We can express the base \( b \) in terms of the height \( h \):
\[ b = 3h - 4 \]
Now we can substitute this expression for \( b \) into the area formula:
\[ 38 = \frac{(3h - 4) \times h}{2} \]
Next, we'll multiply both sides by 2 to eliminate the fraction:
\[ 76 = (3h - 4) \times h \]
Expanding the right side:
\[ 76 = 3h^2 - 4h \]
Now, rearranging the equation to set it to zero:
\[ 3h^2 - 4h - 76 = 0 \]
Next, we will use the quadratic formula to solve for \( h \). The quadratic formula is:
\[ h = \frac{-b \pm \sqrt{b^2 - 4ac}}{2a} \]
Here, \( a = 3 \), \( b = -4 \), and \( c = -76 \). Plugging in these values:
\[ h = \frac{-(-4) \pm \sqrt{(-4)^2 - 4 \cdot 3 \cdot (-76)}}{2 \cdot 3} \] \[ h = \frac{4 \pm \sqrt{16 + 912}}{6} \] \[ h = \frac{4 \pm \sqrt{928}}{6} \] \[ h = \frac{4 \pm 4\sqrt{58}}{6} \] \[ h = \frac{2 \pm 2\sqrt{58}}{3} \]
Calculating the positive value since height cannot be negative:
\[ h = \frac{2 + 2\sqrt{58}}{3} \]
Now, we can calculate \( b \) using \( b = 3h - 4 \):
\[ b = 3\left(\frac{2 + 2\sqrt{58}}{3}\right) - 4 \] \[ b = (2 + 2\sqrt{58}) - 4 \] \[ b = 2\sqrt{58} - 2 \]
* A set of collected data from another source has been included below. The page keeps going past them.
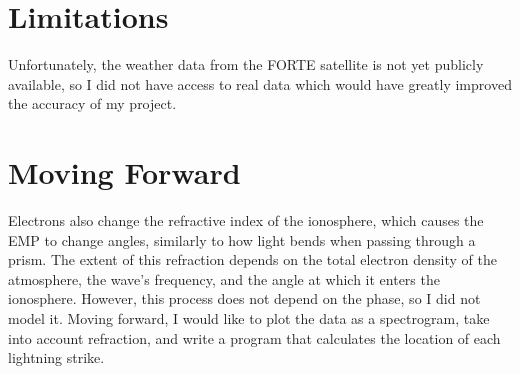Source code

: \documentclass[12pt, reqno]{amsart}
\begin{document}
\section{Limitations}

\noindent Unfortunately, the weather data from the FORTE satellite is not yet publicly available, so I did not have access to real data which would have greatly improved the accuracy of my project.


\section{Moving Forward}

\noindent Electrons also change the refractive index of the ionosphere, which causes the EMP to change angles, similarly to how light bends when passing through a prism. The extent of this refraction depends on the total electron density of the atmosphere, the wave's frequency, and the angle at which it enters the ionosphere. However, this process does not depend on the phase, so I did not model it.  Moving forward, I would like to plot the data as a spectrogram, take into account refraction, and write a program that calculates the location of each lightning strike.
\\
\\
\cite{ionosphericdelay} 
\cite{forte}
\cite{edfenimore}
\medskip
\printbibliography
\end{document}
Thus, the height \( h = \frac{2 + 2\sqrt{58}}{3} \) and the base \( b = 2\sqrt{58} - 2 \).
To approximate the numerical values:
\[ \sqrt{58} \approx 7.616 \] Thus:
\[ h \approx \frac{2 + 15.232}{3} \approx \frac{17.232}{3} \approx 5.744 \text{ cm} \] \[ b \approx 2(7.616) - 2 \approx 15.232 - 2 \approx 13.232 \text{ cm} \]
Finally, the height and base of the triangle are approximately:
\[ h \approx 5.74 \text{ cm}, \quad b \approx 13.23 \text{ cm} \]